Your Nudes Could Be Exposed Due to a Glitch in iMessage Encryption

Impact

Send nudes? If you're using an iPhone, stay on top of those updates — otherwise, your sexts could fall prey to prying eyes

As the Washington Post reported, a team of researchers at Johns Hopkins University recently succeeded in cracking Apple's iMessage encryption, gaining access to the photos and videos sent by iPhones using dated operating systems. It's bad news for anyone who puts off installing Apple's all-too-frequent software updates.

Read more: Edward Snowden Just Called Bullshit on the FBI's Claims It Can't Hack into an iPhone

"Apple works hard to make our software more secure with every release," a statement from the company read, according to the Post. "We appreciate the team of researchers that identified this bug and brought it to our attention so we could patch the vulnerability."

Which is precisely what the company hopes to do with the release of its iOS 9.3 on Monday.

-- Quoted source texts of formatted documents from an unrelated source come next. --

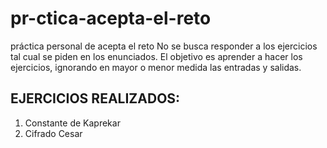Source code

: # pr-ctica-acepta-el-reto
práctica personal de acepta el reto
No se busca responder a los ejercicios tal cual se piden en los enunciados.
El objetivo es aprender a hacer los ejercicios, ignorando en mayor o menor medida las entradas y salidas.


## EJERCICIOS REALIZADOS:
1. Constante de Kaprekar
3. Cifrado Cesar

But Matthew D. Green, a professor of computer science at Hopkins and the team leader, noticed the possible security hole in 2015. He broached the subject with Apple, which apparently didn't act on the tip, so Green did, assembling graduate students to help him break iMessage code. 

Matthias Schrader/AP

Green and his researchers simulated an Apple server, and targeted an encrypted transmission in iCloud that contained a photo link. The investigators were able to grab both the links and their respective 64-digit  encryption codes, cracking them through slow and methodical guess work. They won't be releasing a paper on their findings until after Apple issues the patch, but as the Post reported, older operating systems were particularly vulnerable.

And messages sent from iPhone to iPhone aren't the only ones at risk. Both laptops and iPads have iMessaging capabilities — they're susceptible to hackers, too.

According to the Verge, the implications reach beyond those nude selfies that are so popular with the youths of our day. "Sophisticated nation-state actors" could exploit the glitch, as could authorities embroiled in "active criminal investigations." 

That likely does not include the FBI's current effort to force Apple to unlock the iPhone of San Bernardino shooter Syed Rizwan Farook, an issue that has sparked heated debate nationwide. Apple's head of product security and privacy, Eric Neuenschwander, who will appear in court on Tuesday as a witness during the first hearing in the case. 

The Post reported that this hole in Apple's defenses doesn't mean much for Farook's phone, but anyone who has been procrastinating on their software updates should take note.